Our patient presented with movement disorder in form of right hemidystonic posturing with orofacial grimacing, which disappeared during sleep. MRI scan of the brain showed frontotemporal atrophy, dilated Sylvian fissures with open opercula typically seen as a batwing appearance. These features were suggestive of glutaric aciduria type II. Similar features are seen in other conditions such as idiopathic external hydrocephalus, severe developmental delay, and non-accidental injury [8]. Acylcarnitine analysis in tandem mass spectrometry is the recommended diagnostic tool for GA-II. We made a diagnosis by sending urine organic acid as the tandem mass spectrum was not confirmatory. Treatment of GA-II includes a protein- and fat-restricted diet with carbohydrate, riboflavin, glycine, coenzyme Q10, and L-carnitine supplements. Riboflavin which is the precursor of flavin adenine dinucleotide (FAD) and flavin mononucleotide (FMN), is the main therapeutic agent due to its favorable effect on flavin-dependent mitochondrial enzymes [9]. A racemic mixture of sodium D, L-3-hydroxybutyrate (NaHB) is a promising therapeutic alternative as it substitutes the deficient endogenous ketone body production which is needed for energy production, and for tissue components like myelin in the central nervous system [10,11]. It is also an additional therapeutic choice for cardiomyopathy and lacks any notable adverse side effects [12,13]. As our patient belonged to low social-economic status and due to the unavailability of above mentioned therapeutic dietary options, we continued the same treatment.

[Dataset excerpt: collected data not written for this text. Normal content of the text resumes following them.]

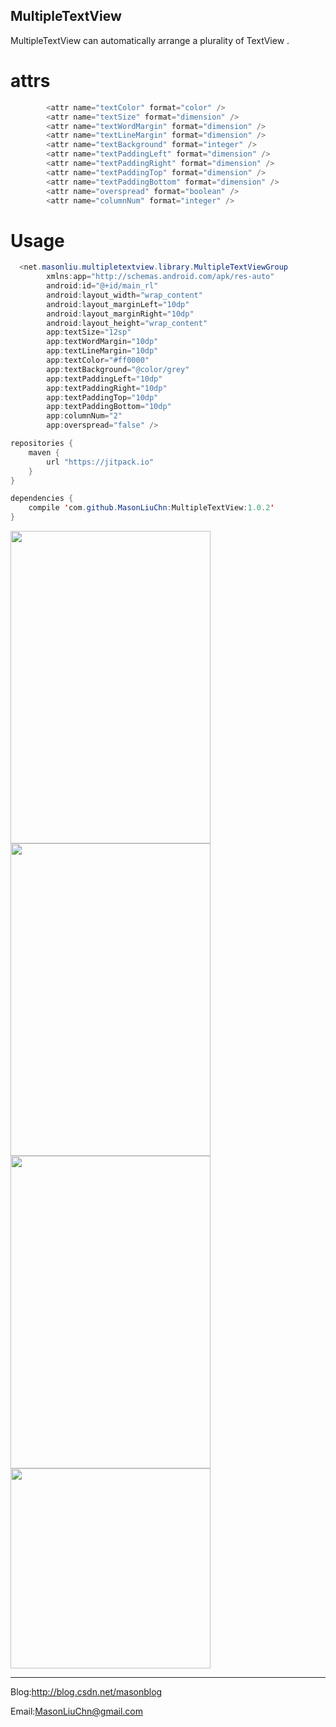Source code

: 
## MultipleTextView

MultipleTextView can automatically arrange a plurality of TextView .

# attrs
```java
        <attr name="textColor" format="color" />
        <attr name="textSize" format="dimension" />
        <attr name="textWordMargin" format="dimension" />
        <attr name="textLineMargin" format="dimension" />
        <attr name="textBackground" format="integer" />
        <attr name="textPaddingLeft" format="dimension" />
        <attr name="textPaddingRight" format="dimension" />
        <attr name="textPaddingTop" format="dimension" />
        <attr name="textPaddingBottom" format="dimension" />
        <attr name="overspread" format="boolean" />
        <attr name="columnNum" format="integer" />
```
# Usage
```java
  <net.masonliu.multipletextview.library.MultipleTextViewGroup 
        xmlns:app="http://schemas.android.com/apk/res-auto"
        android:id="@+id/main_rl"
        android:layout_width="wrap_content"
        android:layout_marginLeft="10dp"
        android:layout_marginRight="10dp"
        android:layout_height="wrap_content"
        app:textSize="12sp"
        app:textWordMargin="10dp"
        app:textLineMargin="10dp"
        app:textColor="#ff0000"
        app:textBackground="@color/grey"
        app:textPaddingLeft="10dp"
        app:textPaddingRight="10dp"
        app:textPaddingTop="10dp"
        app:textPaddingBottom="10dp"
        app:columnNum="2"
        app:overspread="false" />
```
```java
repositories {
    maven {
        url "https://jitpack.io"
    }
}

dependencies {
    compile 'com.github.MasonLiuChn:MultipleTextView:1.0.2'
}
```

<img src="https://github.com/MasonLiuChn/MultipleTextView/raw/master/app/doc/2.png"  width="320" height="500"/>
<img src="https://github.com/MasonLiuChn/MultipleTextView/raw/master/app/doc/1.png"  width="320" height="500"/>

<img src="https://github.com/MasonLiuChn/MultipleTextView/raw/master/app/doc/4.png"  width="320" height="500"/>
<img src="https://github.com/MasonLiuChn/MultipleTextView/raw/master/app/doc/3.png"  width="320"/>

------
Blog:http://blog.csdn.net/masonblog

Email:MasonLiuChn@gmail.com
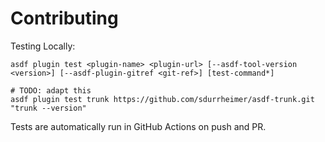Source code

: # Contributing

Testing Locally:

```shell
asdf plugin test <plugin-name> <plugin-url> [--asdf-tool-version <version>] [--asdf-plugin-gitref <git-ref>] [test-command*]

# TODO: adapt this
asdf plugin test trunk https://github.com/sdurrheimer/asdf-trunk.git "trunk --version"
```

Tests are automatically run in GitHub Actions on push and PR.
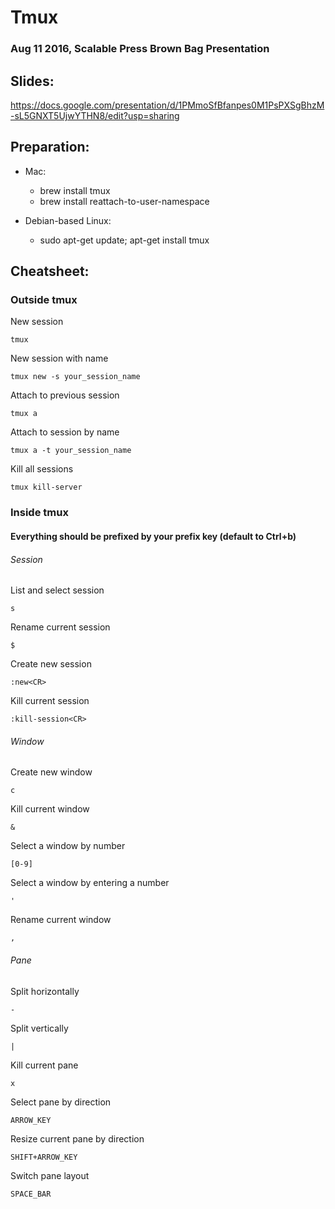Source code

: # Tmux
### Aug 11 2016, Scalable Press Brown Bag Presentation

## Slides:
https://docs.google.com/presentation/d/1PMmoSfBfanpes0M1PsPXSgBhzM-sL5GNXT5UjwYTHN8/edit?usp=sharing

## Preparation:
- Mac:
  - brew install tmux
  - brew install reattach-to-user-namespace

- Debian-based Linux:
  - sudo apt-get update; apt-get install tmux 

## Cheatsheet:

### Outside tmux
New session
```
tmux
```
New session with name
```
tmux new -s your_session_name
```
Attach to previous session
```
tmux a
```
Attach to session by name
```
tmux a -t your_session_name
```
Kill all sessions
```
tmux kill-server
```
### Inside tmux
#### Everything should be prefixed by your prefix key (default to Ctrl+b)

###### Session
List and select session
```
s
```
Rename current session
```
$
```
Create new session
```
:new<CR>
```
Kill current session
```
:kill-session<CR>
```
###### Window
Create new window
```
c
```
Kill current window
```
&
```
Select a window by number
```
[0-9]
```
Select a window by entering a number
```
'
```
Rename current window
```
,
```
###### Pane
Split horizontally
```
-
```
Split vertically
```
|
```
Kill current pane
```
x
```
Select pane by direction
```
ARROW_KEY
```
Resize current pane by direction
```
SHIFT+ARROW_KEY
```
Switch pane layout
```
SPACE_BAR
```
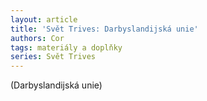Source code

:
 ```yaml
---
layout: article
title: 'Svět Trives: Darbyslandijská unie'
authors: Cor
tags: materiály a doplňky
series: Svět Trives
---
```


(Darbyslandijská unie)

Another limitation noticed was the inability to perform genetic mutation tests due to financial constraints. At the time of discharge, some improvement in symptoms was observed but complete recovery was not present and we lost follow-up.
Conclusions
This case report briefly highlights the various aspects of diagnosis and management of this rare disease. The high costs of investigation panels and therapeutic foods remain an obstacle for recognizing and treating this disease in a resource-poor setting. Moreover, GA-II in the neonatal form with or without congenital anomalies is said to be associated with poor prognosis and high mortality. Hence, further research is required for better treatment modalities.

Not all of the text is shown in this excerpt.